What you are asked to do
Word for word, restate each of the entries below, and drop every picture.

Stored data
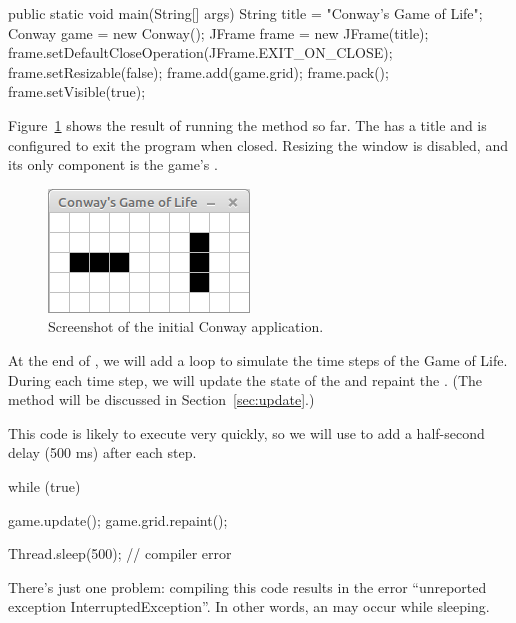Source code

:\begin{code}
public static void main(String[] args) {
    String title = "Conway's Game of Life";
    Conway game = new Conway();
    JFrame frame = new JFrame(title);
    frame.setDefaultCloseOperation(JFrame.EXIT_ON_CLOSE);
    frame.setResizable(false);
    frame.add(game.grid);
    frame.pack();
    frame.setVisible(true);
}
\end{code}

Figure~\ref{fig:conway} shows the result of running the  method so far.
The  has a title and is configured to exit the program when closed.
Resizing the window is disabled, and its only component is the game's .

\begin{figure}[!ht]
\begin{center}
\includegraphics{figs/conway.png}
\caption{Screenshot of the initial Conway application.}
\label{fig:conway}
\end{center}
\end{figure}

At the end of , we will add a  loop to simulate the time steps of the Game of Life.
During each time step, we will update the state of the  and repaint the .
(The  method will be discussed in Section~\ref{sec:update}.)

This code is likely to execute very quickly, so we will use  to add a half-second delay (500 ms) after each step.


\begin{code}
while (true) {
    game.update();
    game.grid.repaint();
    
    Thread.sleep(500);    // compiler error
}
\end{code}


There's just one problem: compiling this code results in the error ``unreported exception InterruptedException''.
In other words, an  may occur while sleeping.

Output for this task
Source code

:\begin{code}
public static void main(String[] args) {
    String title = "Conway's Game of Life";
    Conway game = new Conway();
    JFrame frame = new JFrame(title);
    frame.setDefaultCloseOperation(JFrame.EXIT_ON_CLOSE);
    frame.setResizable(false);
    frame.add(game.grid);
    frame.pack();
    frame.setVisible(true);
}
\end{code}

Figure~\ref{fig:conway} shows the result of running the  method so far.
The  has a title and is configured to exit the program when closed.
Resizing the window is disabled, and its only component is the game's .

\begin{figure}[!ht]
\begin{center}
\includegraphics{figs/conway.png}
\caption{Screenshot of the initial Conway application.}
\label{fig:conway}
\end{center}
\end{figure}

At the end of , we will add a  loop to simulate the time steps of the Game of Life.
During each time step, we will update the state of the  and repaint the .
(The  method will be discussed in Section~\ref{sec:update}.)

This code is likely to execute very quickly, so we will use  to add a half-second delay (500 ms) after each step.


\begin{code}
while (true) {
    game.update();
    game.grid.repaint();
    
    Thread.sleep(500);    // compiler error
}
\end{code}


There's just one problem: compiling this code results in the error ``unreported exception InterruptedException''.
In other words, an  may occur while sleeping.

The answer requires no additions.